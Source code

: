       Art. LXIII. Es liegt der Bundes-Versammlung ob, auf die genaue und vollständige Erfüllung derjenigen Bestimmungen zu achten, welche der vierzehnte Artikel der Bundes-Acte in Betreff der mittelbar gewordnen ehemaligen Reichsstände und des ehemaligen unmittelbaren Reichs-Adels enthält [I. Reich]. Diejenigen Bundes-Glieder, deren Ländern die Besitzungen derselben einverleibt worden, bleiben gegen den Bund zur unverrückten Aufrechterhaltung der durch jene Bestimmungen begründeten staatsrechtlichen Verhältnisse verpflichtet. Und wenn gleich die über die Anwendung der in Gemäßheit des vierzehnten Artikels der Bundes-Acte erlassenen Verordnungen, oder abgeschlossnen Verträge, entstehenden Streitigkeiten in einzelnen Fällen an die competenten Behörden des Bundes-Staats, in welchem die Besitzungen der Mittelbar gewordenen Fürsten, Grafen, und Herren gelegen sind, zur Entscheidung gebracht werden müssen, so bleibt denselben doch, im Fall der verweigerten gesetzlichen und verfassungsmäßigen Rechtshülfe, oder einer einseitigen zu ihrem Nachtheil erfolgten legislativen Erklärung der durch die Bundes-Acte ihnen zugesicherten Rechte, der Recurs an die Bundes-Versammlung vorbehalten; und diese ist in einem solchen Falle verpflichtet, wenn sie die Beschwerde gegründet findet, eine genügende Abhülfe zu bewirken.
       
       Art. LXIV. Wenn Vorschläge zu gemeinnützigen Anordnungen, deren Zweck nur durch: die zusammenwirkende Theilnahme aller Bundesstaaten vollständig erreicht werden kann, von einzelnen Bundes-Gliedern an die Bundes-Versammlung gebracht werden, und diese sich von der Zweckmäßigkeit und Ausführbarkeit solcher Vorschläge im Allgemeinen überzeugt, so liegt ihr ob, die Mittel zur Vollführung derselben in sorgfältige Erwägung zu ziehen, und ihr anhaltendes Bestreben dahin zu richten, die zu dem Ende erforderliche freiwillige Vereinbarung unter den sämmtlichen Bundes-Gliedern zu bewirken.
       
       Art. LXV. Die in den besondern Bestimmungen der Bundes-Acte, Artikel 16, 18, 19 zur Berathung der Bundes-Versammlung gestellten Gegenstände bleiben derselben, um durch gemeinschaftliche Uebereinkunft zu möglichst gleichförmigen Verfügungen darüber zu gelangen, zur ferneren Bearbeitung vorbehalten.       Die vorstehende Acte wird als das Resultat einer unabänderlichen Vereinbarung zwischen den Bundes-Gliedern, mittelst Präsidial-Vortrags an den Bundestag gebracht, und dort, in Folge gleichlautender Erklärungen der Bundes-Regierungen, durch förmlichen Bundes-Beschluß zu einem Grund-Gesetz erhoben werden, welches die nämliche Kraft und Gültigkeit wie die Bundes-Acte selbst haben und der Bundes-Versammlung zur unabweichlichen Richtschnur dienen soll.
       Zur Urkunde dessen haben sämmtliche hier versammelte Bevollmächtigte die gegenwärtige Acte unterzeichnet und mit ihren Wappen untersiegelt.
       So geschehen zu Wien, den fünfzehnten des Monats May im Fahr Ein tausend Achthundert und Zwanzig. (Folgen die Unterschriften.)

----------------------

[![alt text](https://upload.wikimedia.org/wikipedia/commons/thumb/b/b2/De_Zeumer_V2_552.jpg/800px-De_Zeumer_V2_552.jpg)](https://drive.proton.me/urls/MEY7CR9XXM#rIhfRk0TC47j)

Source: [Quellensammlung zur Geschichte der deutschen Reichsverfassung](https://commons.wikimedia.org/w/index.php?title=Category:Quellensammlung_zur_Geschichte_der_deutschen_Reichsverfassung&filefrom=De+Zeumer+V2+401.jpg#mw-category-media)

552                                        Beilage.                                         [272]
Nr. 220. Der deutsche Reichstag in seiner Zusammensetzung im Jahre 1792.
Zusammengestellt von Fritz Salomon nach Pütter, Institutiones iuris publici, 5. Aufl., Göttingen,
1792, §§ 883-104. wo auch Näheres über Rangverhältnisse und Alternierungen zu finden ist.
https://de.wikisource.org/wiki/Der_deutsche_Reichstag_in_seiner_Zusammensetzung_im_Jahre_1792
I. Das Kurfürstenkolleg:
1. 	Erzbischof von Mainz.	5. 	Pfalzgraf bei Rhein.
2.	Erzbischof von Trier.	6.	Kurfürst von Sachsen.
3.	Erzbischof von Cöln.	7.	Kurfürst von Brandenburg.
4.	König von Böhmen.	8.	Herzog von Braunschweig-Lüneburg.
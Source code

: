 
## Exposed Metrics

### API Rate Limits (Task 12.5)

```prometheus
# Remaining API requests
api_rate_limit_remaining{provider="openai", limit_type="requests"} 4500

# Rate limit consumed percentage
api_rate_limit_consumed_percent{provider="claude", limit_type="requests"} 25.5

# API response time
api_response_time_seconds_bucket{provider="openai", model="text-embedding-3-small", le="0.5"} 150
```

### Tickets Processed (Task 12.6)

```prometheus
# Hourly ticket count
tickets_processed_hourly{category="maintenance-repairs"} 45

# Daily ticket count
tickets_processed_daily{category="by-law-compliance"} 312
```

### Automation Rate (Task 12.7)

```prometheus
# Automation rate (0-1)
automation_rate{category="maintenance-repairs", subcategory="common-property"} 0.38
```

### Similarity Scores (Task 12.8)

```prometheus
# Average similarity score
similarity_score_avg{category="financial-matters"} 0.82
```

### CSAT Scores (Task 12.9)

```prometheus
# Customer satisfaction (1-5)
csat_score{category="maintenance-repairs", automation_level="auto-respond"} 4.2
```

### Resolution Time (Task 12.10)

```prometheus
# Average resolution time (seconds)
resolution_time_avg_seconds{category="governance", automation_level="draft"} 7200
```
......
What is expected
Each line from the top of the listing down to and including the one containing "Art. LXIV. Wenn Vorschläge" should be transcribed exactly; nothing else is to be output.

Solution
Source code

:       Art. LXIII. Es liegt der Bundes-Versammlung ob, auf die genaue und vollständige Erfüllung derjenigen Bestimmungen zu achten, welche der vierzehnte Artikel der Bundes-Acte in Betreff der mittelbar gewordnen ehemaligen Reichsstände und des ehemaligen unmittelbaren Reichs-Adels enthält [I. Reich]. Diejenigen Bundes-Glieder, deren Ländern die Besitzungen derselben einverleibt worden, bleiben gegen den Bund zur unverrückten Aufrechterhaltung der durch jene Bestimmungen begründeten staatsrechtlichen Verhältnisse verpflichtet. Und wenn gleich die über die Anwendung der in Gemäßheit des vierzehnten Artikels der Bundes-Acte erlassenen Verordnungen, oder abgeschlossnen Verträge, entstehenden Streitigkeiten in einzelnen Fällen an die competenten Behörden des Bundes-Staats, in welchem die Besitzungen der Mittelbar gewordenen Fürsten, Grafen, und Herren gelegen sind, zur Entscheidung gebracht werden müssen, so bleibt denselben doch, im Fall der verweigerten gesetzlichen und verfassungsmäßigen Rechtshülfe, oder einer einseitigen zu ihrem Nachtheil erfolgten legislativen Erklärung der durch die Bundes-Acte ihnen zugesicherten Rechte, der Recurs an die Bundes-Versammlung vorbehalten; und diese ist in einem solchen Falle verpflichtet, wenn sie die Beschwerde gegründet findet, eine genügende Abhülfe zu bewirken.
       
       Art. LXIV. Wenn Vorschläge zu gemeinnützigen Anordnungen, deren Zweck nur durch: die zusammenwirkende Theilnahme aller Bundesstaaten vollständig erreicht werden kann, von einzelnen Bundes-Gliedern an die Bundes-Versammlung gebracht werden, und diese sich von der Zweckmäßigkeit und Ausführbarkeit solcher Vorschläge im Allgemeinen überzeugt, so liegt ihr ob, die Mittel zur Vollführung derselben in sorgfältige Erwägung zu ziehen, und ihr anhaltendes Bestreben dahin zu richten, die zu dem Ende erforderliche freiwillige Vereinbarung unter den sämmtlichen Bundes-Gliedern zu bewirken.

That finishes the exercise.